The Perks of Using Shorthand
There are plenty of reasons why shorthand can be a serious asset, for court reporters and journalists alike. Here are just a few.
- It saves time – Court reporters can write at 225 words per minute or more. Machine shorthand provided by certified court reporters remains to be the fastest and most accurate method of transcribing legal proceedings, corporate meetings, and anything with a voice. When every second counts, there is no replacement for a stenographic court reporter’s verbatim transcript.
- It allows you to hone in on what’s important – If you’re recording conversations and interactions using shorthand, you’re able to read people’s lips and detect tiny nuances that a video or audio recorder would miss. You can also choose where to focus and when to stop a proceeding when two people are talking over one another.
- It helps others feel more at ease – People often hold back when they know they’re being recorded, especially if they’re talking about a sensitive or personal topic.
Career Options for Shorthand Reporters
Official court reporters are government employees that get salary and benefits from state and federal court systems while collecting additional money from selling transcripts to lawyers.
Freelance court reporters are traditionally self-employed and can set their own hours. Most work for one or more court reporting agencies.
Communications Access Realtime Translation (CART) reporters provide services for the deaf and hearing impaired. CART reporters can work for educational institutions to provide services for students.
Medical transcriptionists are often transcribing dictation of medical reports that doctors issue for documentation purposes.
Closed captioning reporters provide similar services as CART providers, but specifically for television.
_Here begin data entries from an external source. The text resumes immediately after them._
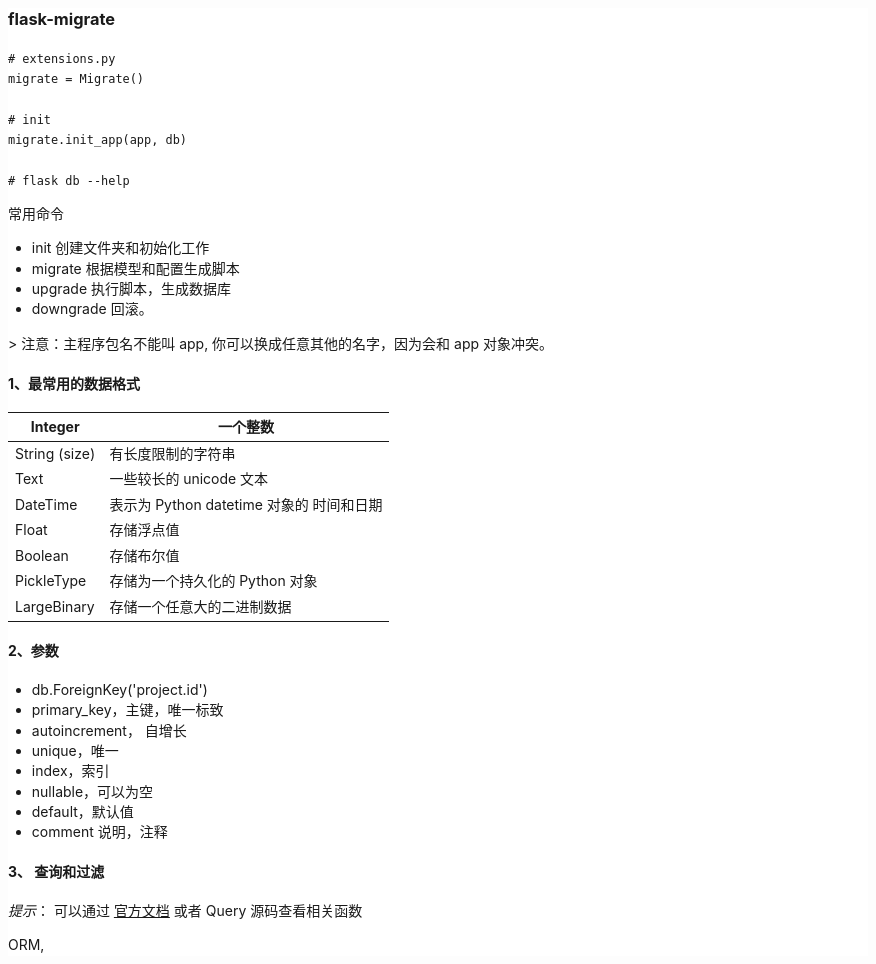 ### flask-migrate

```
# extensions.py
migrate = Migrate()

# init
migrate.init_app(app, db)

# flask db --help
```

常用命令

- init 创建文件夹和初始化工作
- migrate 根据模型和配置生成脚本
- upgrade 执行脚本，生成数据库
- downgrade 回滚。

\> 注意：主程序包名不能叫 app, 你可以换成任意其他的名字，因为会和 app 对象冲突。

#### 1、最常用的数据格式

| **Integer**   | **一个整数**                             |
| ------------- | ---------------------------------------- |
| String (size) | 有长度限制的字符串                       |
| Text          | 一些较长的 unicode 文本                  |
| DateTime      | 表示为 Python datetime 对象的 时间和日期 |
| Float         | 存储浮点值                               |
| Boolean       | 存储布尔值                               |
| PickleType    | 存储为一个持久化的 Python 对象           |
| LargeBinary   | 存储一个任意大的二进制数据               |

#### 2、参数

- db.ForeignKey('project.id')
- primary_key，主键，唯一标致
- autoincrement， 自增长
- unique，唯一
- index，索引
- nullable，可以为空
- default，默认值
- comment 说明，注释

#### 3、 查询和过滤

*提示*： 可以通过 [官方文档](https://docs.sqlalchemy.org/en/13/orm/query.html?highlight=filter#sqlalchemy.orm.query.Query.filter) 或者 Query 源码查看相关函数

ORM, 
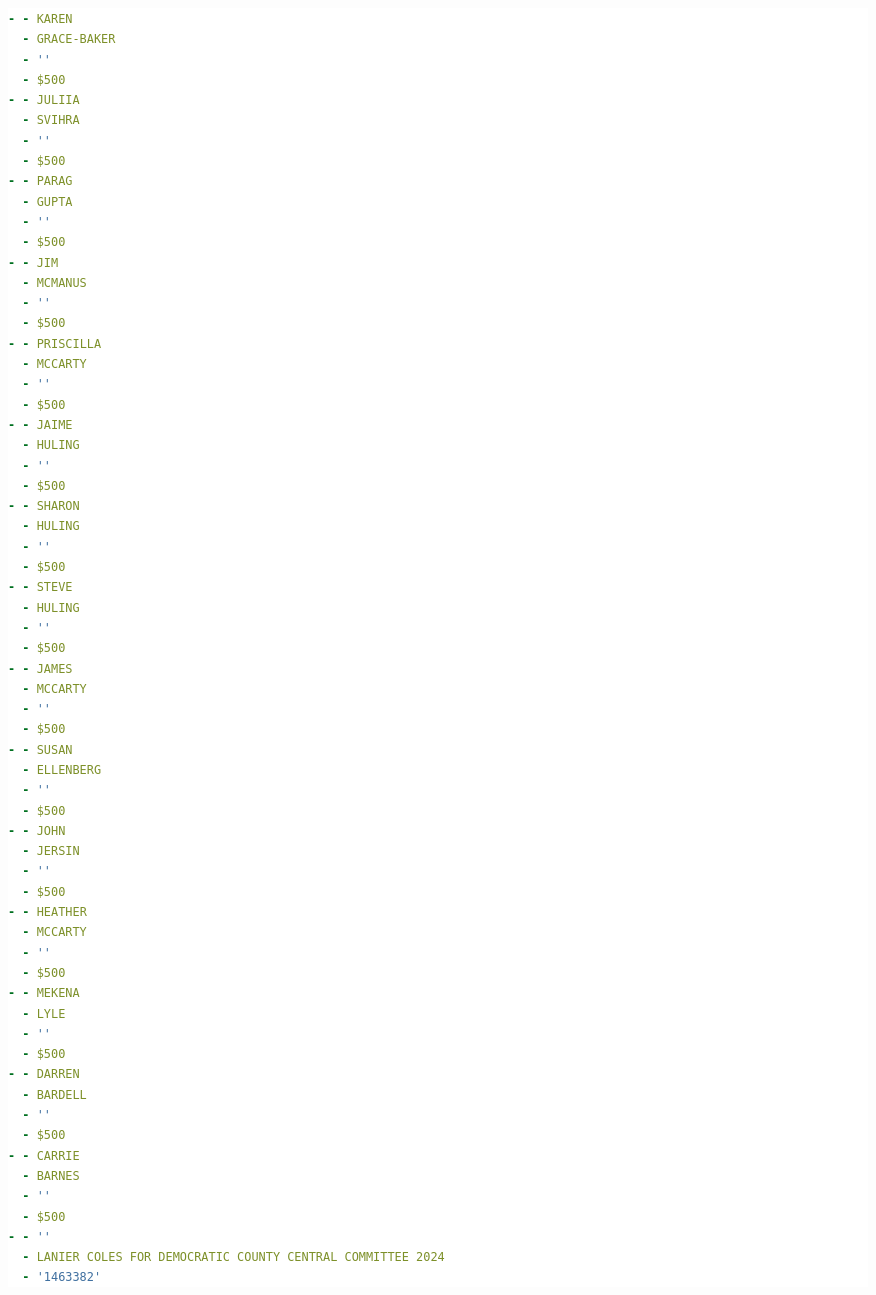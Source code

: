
 ```yaml
- - KAREN
  - GRACE-BAKER
  - ''
  - $500
- - JULIIA
  - SVIHRA
  - ''
  - $500
- - PARAG
  - GUPTA
  - ''
  - $500
- - JIM
  - MCMANUS
  - ''
  - $500
- - PRISCILLA
  - MCCARTY
  - ''
  - $500
- - JAIME
  - HULING
  - ''
  - $500
- - SHARON
  - HULING
  - ''
  - $500
- - STEVE
  - HULING
  - ''
  - $500
- - JAMES
  - MCCARTY
  - ''
  - $500
- - SUSAN
  - ELLENBERG
  - ''
  - $500
- - JOHN
  - JERSIN
  - ''
  - $500
- - HEATHER
  - MCCARTY
  - ''
  - $500
- - MEKENA
  - LYLE
  - ''
  - $500
- - DARREN
  - BARDELL
  - ''
  - $500
- - CARRIE
  - BARNES
  - ''
  - $500
- - ''
  - LANIER COLES FOR DEMOCRATIC COUNTY CENTRAL COMMITTEE 2024
  - '1463382'
```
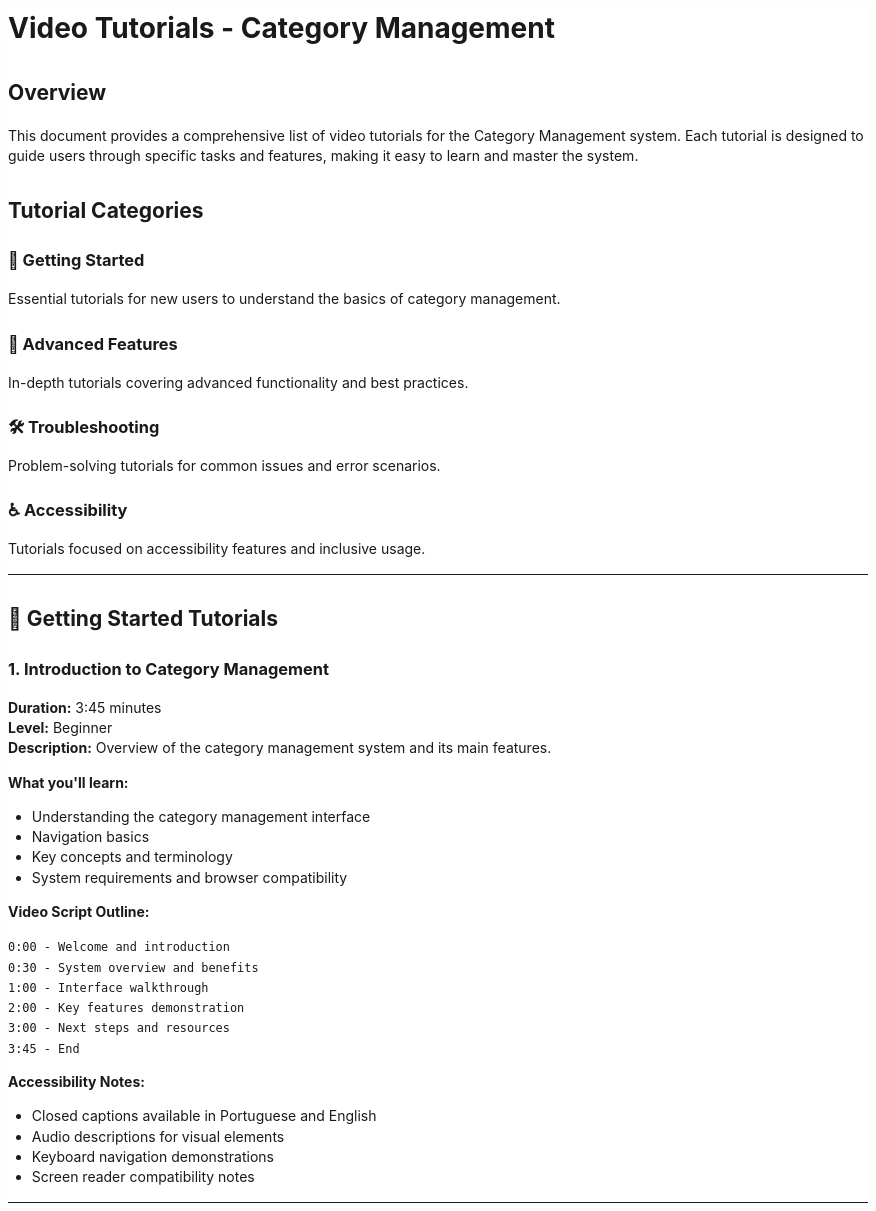 # Video Tutorials - Category Management

## Overview

This document provides a comprehensive list of video tutorials for the Category Management system. Each tutorial is designed to guide users through specific tasks and features, making it easy to learn and master the system.

## Tutorial Categories

### 🎯 Getting Started
Essential tutorials for new users to understand the basics of category management.

### 🔧 Advanced Features
In-depth tutorials covering advanced functionality and best practices.

### 🛠️ Troubleshooting
Problem-solving tutorials for common issues and error scenarios.

### ♿ Accessibility
Tutorials focused on accessibility features and inclusive usage.

---

## 🎯 Getting Started Tutorials

### 1. Introduction to Category Management
**Duration:** 3:45 minutes  
**Level:** Beginner  
**Description:** Overview of the category management system and its main features.

**What you'll learn:**
- Understanding the category management interface
- Navigation basics
- Key concepts and terminology
- System requirements and browser compatibility

**Video Script Outline:**
```
0:00 - Welcome and introduction
0:30 - System overview and benefits
1:00 - Interface walkthrough
2:00 - Key features demonstration
3:00 - Next steps and resources
3:45 - End
```

**Accessibility Notes:**
- Closed captions available in Portuguese and English
- Audio descriptions for visual elements
- Keyboard navigation demonstrations
- Screen reader compatibility notes

---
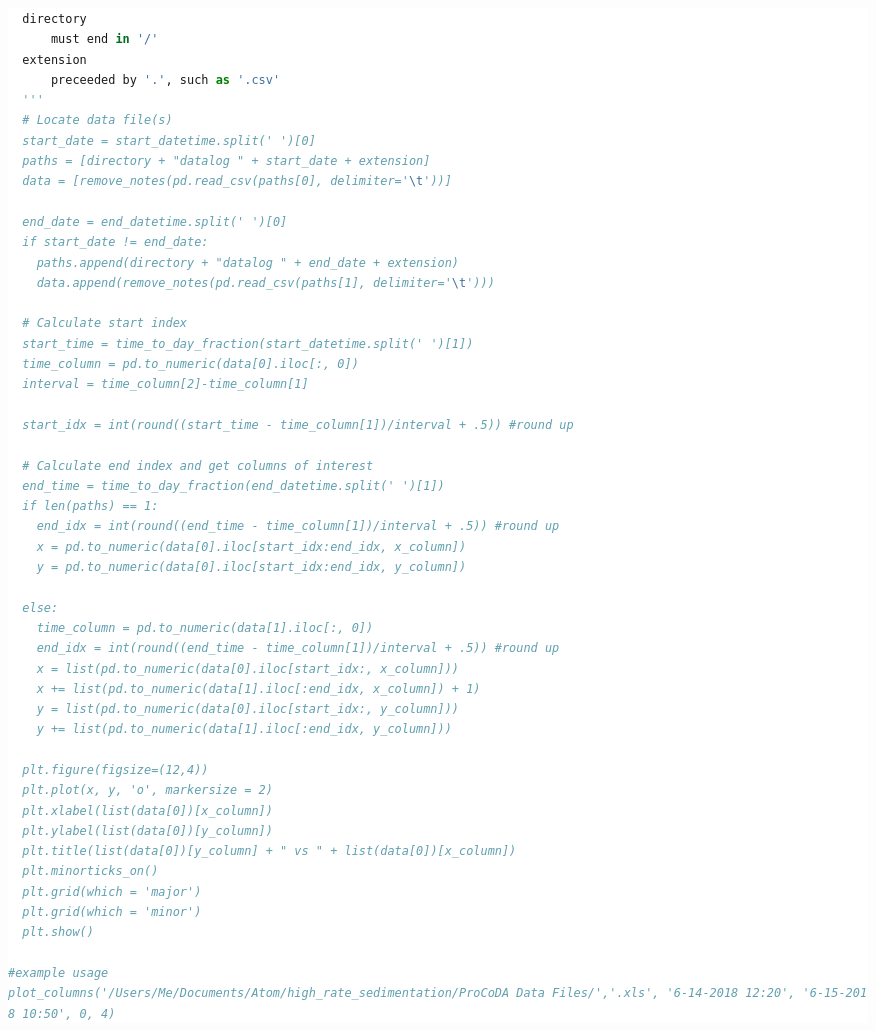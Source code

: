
 ```python
  directory
      must end in '/'
  extension
      preceeded by '.', such as '.csv'
  '''
  # Locate data file(s)
  start_date = start_datetime.split(' ')[0]
  paths = [directory + "datalog " + start_date + extension]
  data = [remove_notes(pd.read_csv(paths[0], delimiter='\t'))]

  end_date = end_datetime.split(' ')[0]
  if start_date != end_date:
    paths.append(directory + "datalog " + end_date + extension)
    data.append(remove_notes(pd.read_csv(paths[1], delimiter='\t')))

  # Calculate start index
  start_time = time_to_day_fraction(start_datetime.split(' ')[1])
  time_column = pd.to_numeric(data[0].iloc[:, 0])
  interval = time_column[2]-time_column[1]

  start_idx = int(round((start_time - time_column[1])/interval + .5)) #round up

  # Calculate end index and get columns of interest
  end_time = time_to_day_fraction(end_datetime.split(' ')[1])
  if len(paths) == 1:
    end_idx = int(round((end_time - time_column[1])/interval + .5)) #round up
    x = pd.to_numeric(data[0].iloc[start_idx:end_idx, x_column])
    y = pd.to_numeric(data[0].iloc[start_idx:end_idx, y_column])

  else:
    time_column = pd.to_numeric(data[1].iloc[:, 0])
    end_idx = int(round((end_time - time_column[1])/interval + .5)) #round up
    x = list(pd.to_numeric(data[0].iloc[start_idx:, x_column]))
    x += list(pd.to_numeric(data[1].iloc[:end_idx, x_column]) + 1)
    y = list(pd.to_numeric(data[0].iloc[start_idx:, y_column]))
    y += list(pd.to_numeric(data[1].iloc[:end_idx, y_column]))

  plt.figure(figsize=(12,4))
  plt.plot(x, y, 'o', markersize = 2)
  plt.xlabel(list(data[0])[x_column])
  plt.ylabel(list(data[0])[y_column])
  plt.title(list(data[0])[y_column] + " vs " + list(data[0])[x_column])
  plt.minorticks_on()
  plt.grid(which = 'major')
  plt.grid(which = 'minor')
  plt.show()

#example usage
plot_columns('/Users/Me/Documents/Atom/high_rate_sedimentation/ProCoDA Data Files/','.xls', '6-14-2018 12:20', '6-15-2018 10:50', 0, 4)
```
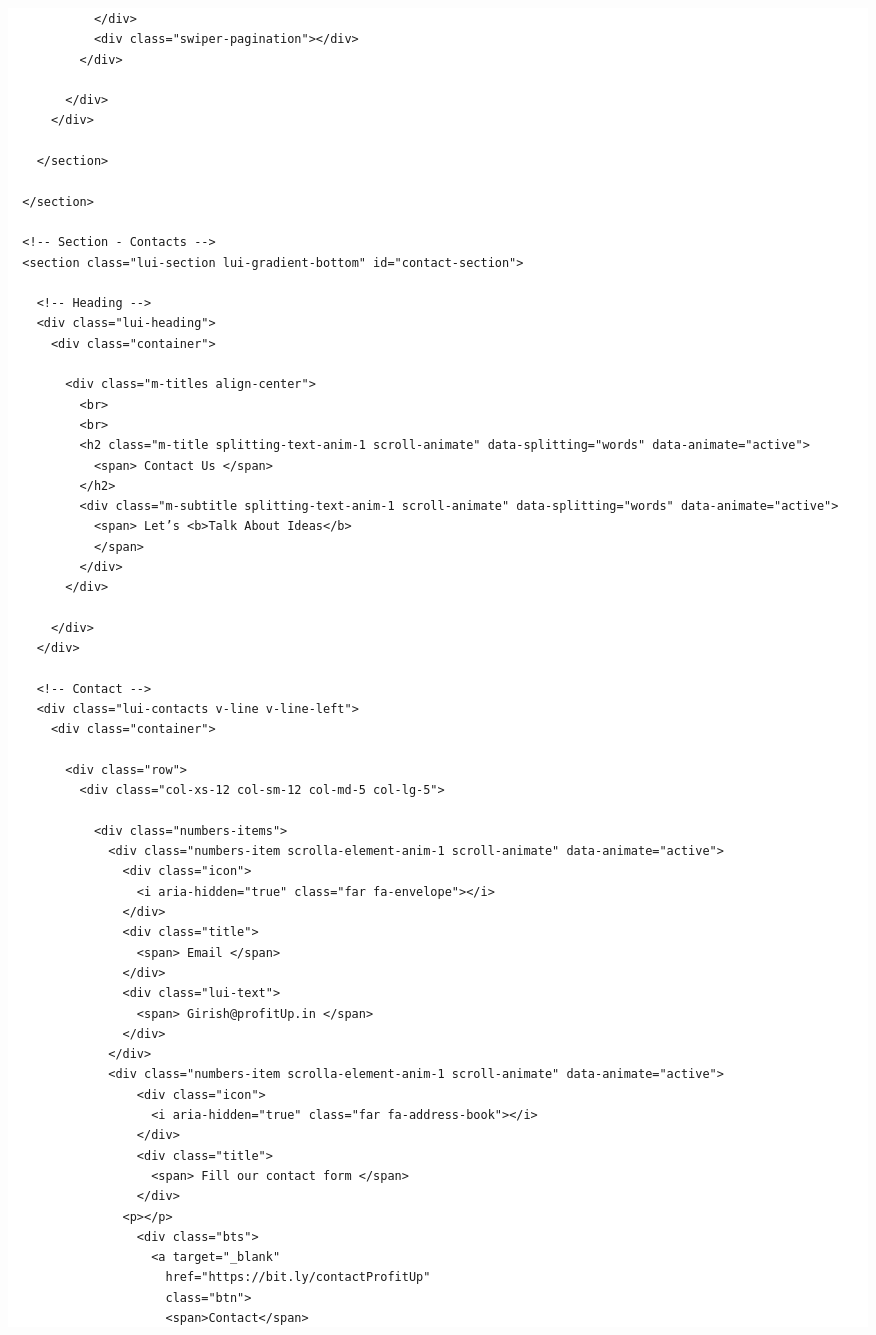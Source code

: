         
                </div>
                <div class="swiper-pagination"></div>
              </div>

            </div>
          </div>

        </section>

      </section>

      <!-- Section - Contacts -->
      <section class="lui-section lui-gradient-bottom" id="contact-section">

        <!-- Heading -->
        <div class="lui-heading">
          <div class="container">

            <div class="m-titles align-center">
              <br>
              <br>
              <h2 class="m-title splitting-text-anim-1 scroll-animate" data-splitting="words" data-animate="active">
                <span> Contact Us </span>
              </h2>
              <div class="m-subtitle splitting-text-anim-1 scroll-animate" data-splitting="words" data-animate="active">
                <span> Let’s <b>Talk About Ideas</b>
                </span>
              </div>
            </div>

          </div>
        </div>

        <!-- Contact -->
        <div class="lui-contacts v-line v-line-left">
          <div class="container">

            <div class="row">
              <div class="col-xs-12 col-sm-12 col-md-5 col-lg-5">

                <div class="numbers-items">
                  <div class="numbers-item scrolla-element-anim-1 scroll-animate" data-animate="active">
                    <div class="icon">
                      <i aria-hidden="true" class="far fa-envelope"></i>
                    </div>
                    <div class="title">
                      <span> Email </span>
                    </div>
                    <div class="lui-text">
                      <span> Girish@profitUp.in </span>
                    </div>
                  </div>
                  <div class="numbers-item scrolla-element-anim-1 scroll-animate" data-animate="active">
                      <div class="icon">
                        <i aria-hidden="true" class="far fa-address-book"></i>
                      </div>
                      <div class="title">
                        <span> Fill our contact form </span>
                      </div>
                    <p></p>
                      <div class="bts">
                        <a target="_blank"
                          href="https://bit.ly/contactProfitUp"
                          class="btn">
                          <span>Contact</span>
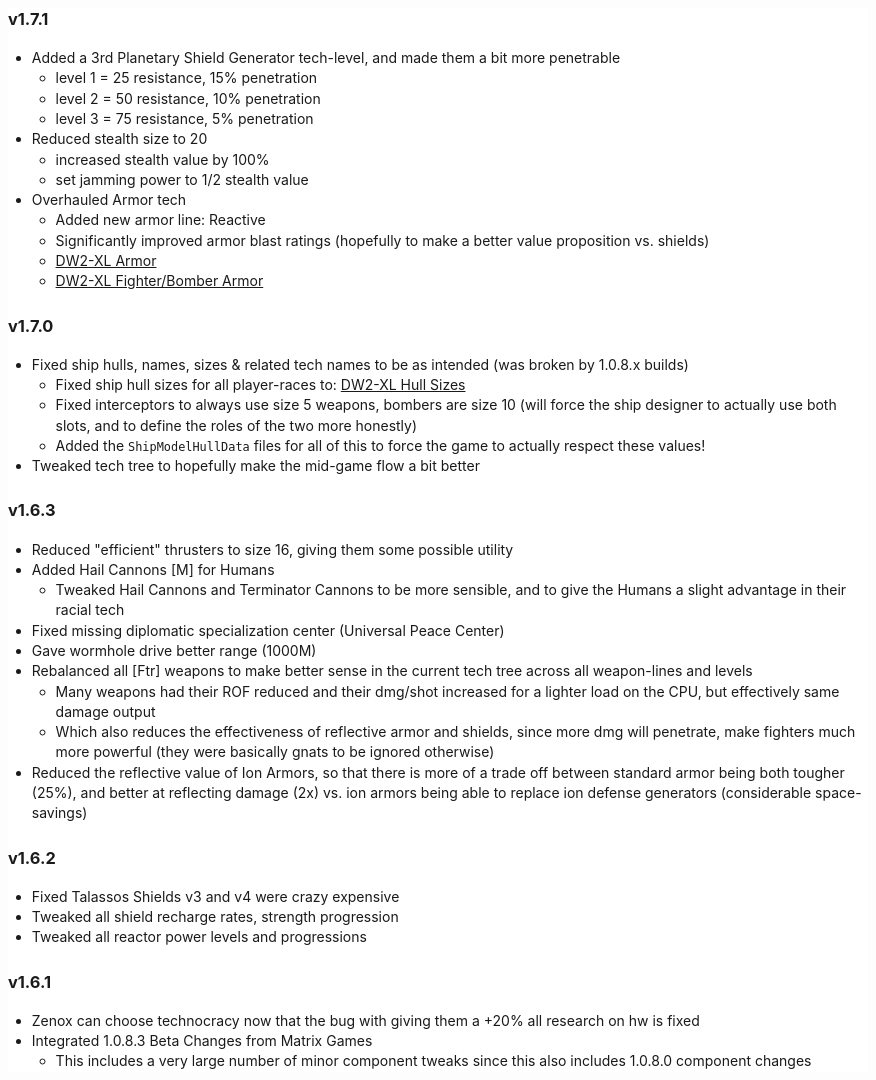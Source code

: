 ### v1.7.1
- Added a 3rd Planetary Shield Generator tech-level, and made them a bit more penetrable
  - level 1 = 25 resistance, 15% penetration
  - level 2 = 50 resistance, 10% penetration
  - level 3 = 75 resistance,  5% penetration
- Reduced stealth size to 20
  - increased stealth value by 100%
  - set jamming power to 1/2 stealth value
- Overhauled Armor tech
  - Added new armor line: Reactive
  - Significantly improved armor blast ratings (hopefully to make a better value proposition vs. shields)
  - [DW2-XL Armor](#dw2-xl-armor)
  - [DW2-XL Fighter/Bomber Armor](#dw2-xl-fighterbomber-armor)

### v1.7.0
- Fixed ship hulls, names, sizes & related tech names to be as intended (was broken by 1.0.8.x builds)
  - Fixed ship hull sizes for all player-races to: [DW2-XL Hull Sizes](#dw2-xl-hull-sizes)
  - Fixed interceptors to always use size 5 weapons, bombers are size 10 (will force the ship designer to actually use both slots, and to define the roles of the two more honestly)
  - Added the `ShipModelHullData` files for all of this to force the game to actually respect these values!
- Tweaked tech tree to hopefully make the mid-game flow a bit better

### v1.6.3
- Reduced "efficient" thrusters to size 16, giving them some possible utility
- Added Hail Cannons \[M\] for Humans
  - Tweaked Hail Cannons and Terminator Cannons to be more sensible, and to give the Humans a slight advantage in their racial tech
- Fixed missing diplomatic specialization center (Universal Peace Center)
- Gave wormhole drive better range (1000M)
- Rebalanced all \[Ftr\] weapons to make better sense in the current tech tree across all weapon-lines and levels
  - Many weapons had their ROF reduced and their dmg/shot increased for a lighter load on the CPU, but effectively same damage output
  - Which also reduces the effectiveness of reflective armor and shields, since more dmg will penetrate, make fighters much more powerful (they were basically gnats to be ignored otherwise)
- Reduced the reflective value of Ion Armors, so that there is more of a trade off between standard armor being both tougher (25%), and better at reflecting damage (2x) vs. ion armors being able to replace ion defense generators (considerable space-savings)

### v1.6.2
- Fixed Talassos Shields v3 and v4 were crazy expensive
- Tweaked all shield recharge rates, strength progression
- Tweaked all reactor power levels and progressions

### v1.6.1
- Zenox can choose technocracy now that the bug with giving them a +20% all research on hw is fixed
- Integrated 1.0.8.3 Beta Changes from Matrix Games
  - This includes a very large number of minor component tweaks since this also includes 1.0.8.0 component changes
Scopists are usually not actual court reporters but aid court reporters in the completion of transcripts. Scopists can read steno and will help court reporters edit transcripts before they are sent out as final.
Where to Learn More
The quickest way to become a court reporter is to get an Associate degree, which usually takes between two to four years total.
If you’re just interested in learning shorthand for your own purposes, it’s helpful to know the basics first. There are two types of written shorthand: Gregg, which is mostly used for business and medical reporting, and Pitman, which involves variations in line width and is most popular in the UK. There are quite a few books and online resources available on the topic, so a simple Google search is a great place to start.
All in all, shorthand is a valuable skill that’s pertinent to the needs and expectations of today’s society. We think it’s safe to say that it’s here to stay.